__INSTRUCTIONS FOR THE TASK__: What this exercise needs is every entry restated as written, with no pictures.

__GIVEN DATA__:
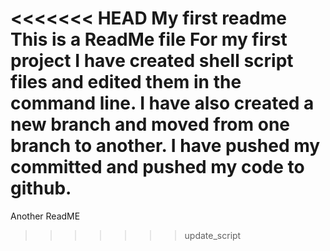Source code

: <<<<<<< HEAD
My first readme
This is a ReadMe file For my first project I have created shell script files and edited them in the command line. I have also created a new branch and moved from one branch to another. I have pushed my committed and pushed my code to github.
=======
Another ReadME
>>>>>>> update_script
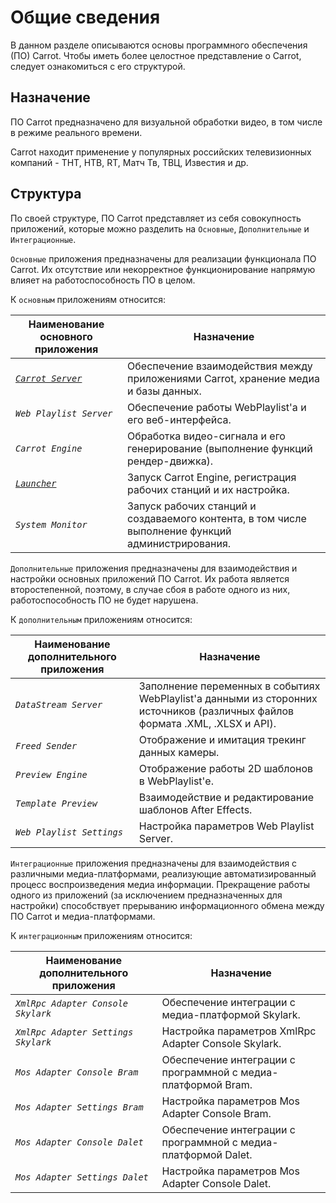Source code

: # Общие сведения

В данном разделе описываются основы программного обеспечения (ПО) Carrot. Чтобы иметь более целостное представление о Carrot, следует ознакомиться с его структурой.

## Назначение

ПО Carrot предназначено для визуальной обработки видео, в том числе в режиме реального времени. 

Carrot находит применение у популярных российских телевизионных компаний - ТНТ, НТВ, RT, Матч Тв, ТВЦ, Известия и др.

## Структура

По своей структуре, ПО Carrot представляет из себя совокупность приложений, которые можно разделить на `Основные`, `Дополнительные` и `Интеграционные`.

`Основные` приложения предназначены для реализации функционала ПО Carrot. Их отсутствие или некорректное функционирование напрямую влияет на работоспособность ПО в целом. 

К `основным` приложениям относится:

| Наименование основного приложения | Назначение |
|----------------------------------|------------|
|*[`Carrot Server`](CarrotServer.md)*|Обеспечение взаимодействия между приложениями Carrot, хранение медиа и базы данных.|
|*`Web Playlist Server`*|Обеспечение работы WebPlaylist'a и его веб-интерфейса.|
|*`Carrot Engine`*|Обработка видео-сигнала и его генерирование (выполнение функций рендер-движка).|
|*[`Launcher`](Launcher.md)*|Запуск Carrot Engine, регистрация рабочих станций и их настройка.|
|*`System Monitor`*|Запуск рабочих станций и создаваемого контента, в том числе выполнение функций администрирования.|

`Дополнительные` приложения предназначены для взаимодействия и настройки основных приложений ПО Carrot. Их работа является второстепенной, поэтому, в случае сбоя в работе одного из них, работоспособность ПО не будет нарушена. 

К `дополнительным` приложениям относится:

| Наименование дополнительного приложения | Назначение |
|----------------------------------|------------|
|*`DataStream Server`*|Заполнение переменных в событиях WebPlaylist'а данными из сторонних источников (различных файлов формата .XML, .XLSX и API).|
|*`Freed Sender`*|Отображение и имитация трекинг данных камеры.|
|*`Preview Engine`*|Отображение работы 2D шаблонов в WebPlaylist'е.|
|*`Template Preview`*|Взаимодействие и редактирование шаблонов After Effects.|
|*`Web Playlist Settings`*|Настройка параметров Web Playlist Server.|

`Интеграционные` приложения предназначены для взаимодействия с различными медиа-платформами, реализующие автоматизированный процесс воспроизведения медиа информации. Прекращение работы одного из приложений (за исключением предназначенных для настройки) способствует прерыванию информационного обмена между ПО Carrot и медиа-платформами.

К `интеграционным` приложениям относится:

| Наименование дополнительного приложения | Назначение |
|----------------------------------|------------|
|*`XmlRpc Adapter Console Skylark`*|Обеспечение интеграции с медиа-платформой Skylark.|
|*`XmlRpc Adapter Settings Skylark`*|Настройка параметров XmlRpc Adapter Console Skylark.|
|*`Mos Adapter Console Bram`*|Обеспечение интеграции с программной с медиа-платформой Bram.|
|*`Mos Adapter Settings Bram`*|Настройка параметров Mos Adapter Console Bram.|
|*`Mos Adapter Console Dalet`*|Обеспечение интеграции с программной с медиа-платформой Dalet.|
|*`Mos Adapter Settings Dalet`*|Настройка параметров Mos Adapter Console Dalet.|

__OUTPUT BELOW__:
Source code

: <<<<<<< HEAD
My first readme
This is a ReadMe file For my first project I have created shell script files and edited them in the command line. I have also created a new branch and moved from one branch to another. I have pushed my committed and pushed my code to github.
=======
Another ReadME
>>>>>>> update_script
Source code

: # Общие сведения

В данном разделе описываются основы программного обеспечения (ПО) Carrot. Чтобы иметь более целостное представление о Carrot, следует ознакомиться с его структурой.

## Назначение

ПО Carrot предназначено для визуальной обработки видео, в том числе в режиме реального времени. 

Carrot находит применение у популярных российских телевизионных компаний - ТНТ, НТВ, RT, Матч Тв, ТВЦ, Известия и др.

## Структура

По своей структуре, ПО Carrot представляет из себя совокупность приложений, которые можно разделить на `Основные`, `Дополнительные` и `Интеграционные`.

`Основные` приложения предназначены для реализации функционала ПО Carrot. Их отсутствие или некорректное функционирование напрямую влияет на работоспособность ПО в целом. 

К `основным` приложениям относится:

| Наименование основного приложения | Назначение |
|----------------------------------|------------|
|*[`Carrot Server`](CarrotServer.md)*|Обеспечение взаимодействия между приложениями Carrot, хранение медиа и базы данных.|
|*`Web Playlist Server`*|Обеспечение работы WebPlaylist'a и его веб-интерфейса.|
|*`Carrot Engine`*|Обработка видео-сигнала и его генерирование (выполнение функций рендер-движка).|
|*[`Launcher`](Launcher.md)*|Запуск Carrot Engine, регистрация рабочих станций и их настройка.|
|*`System Monitor`*|Запуск рабочих станций и создаваемого контента, в том числе выполнение функций администрирования.|

`Дополнительные` приложения предназначены для взаимодействия и настройки основных приложений ПО Carrot. Их работа является второстепенной, поэтому, в случае сбоя в работе одного из них, работоспособность ПО не будет нарушена. 

К `дополнительным` приложениям относится:

| Наименование дополнительного приложения | Назначение |
|----------------------------------|------------|
|*`DataStream Server`*|Заполнение переменных в событиях WebPlaylist'а данными из сторонних источников (различных файлов формата .XML, .XLSX и API).|
|*`Freed Sender`*|Отображение и имитация трекинг данных камеры.|
|*`Preview Engine`*|Отображение работы 2D шаблонов в WebPlaylist'е.|
|*`Template Preview`*|Взаимодействие и редактирование шаблонов After Effects.|
|*`Web Playlist Settings`*|Настройка параметров Web Playlist Server.|

`Интеграционные` приложения предназначены для взаимодействия с различными медиа-платформами, реализующие автоматизированный процесс воспроизведения медиа информации. Прекращение работы одного из приложений (за исключением предназначенных для настройки) способствует прерыванию информационного обмена между ПО Carrot и медиа-платформами.

К `интеграционным` приложениям относится:

| Наименование дополнительного приложения | Назначение |
|----------------------------------|------------|
|*`XmlRpc Adapter Console Skylark`*|Обеспечение интеграции с медиа-платформой Skylark.|
|*`XmlRpc Adapter Settings Skylark`*|Настройка параметров XmlRpc Adapter Console Skylark.|
|*`Mos Adapter Console Bram`*|Обеспечение интеграции с программной с медиа-платформой Bram.|
|*`Mos Adapter Settings Bram`*|Настройка параметров Mos Adapter Console Bram.|
|*`Mos Adapter Console Dalet`*|Обеспечение интеграции с программной с медиа-платформой Dalet.|
|*`Mos Adapter Settings Dalet`*|Настройка параметров Mos Adapter Console Dalet.|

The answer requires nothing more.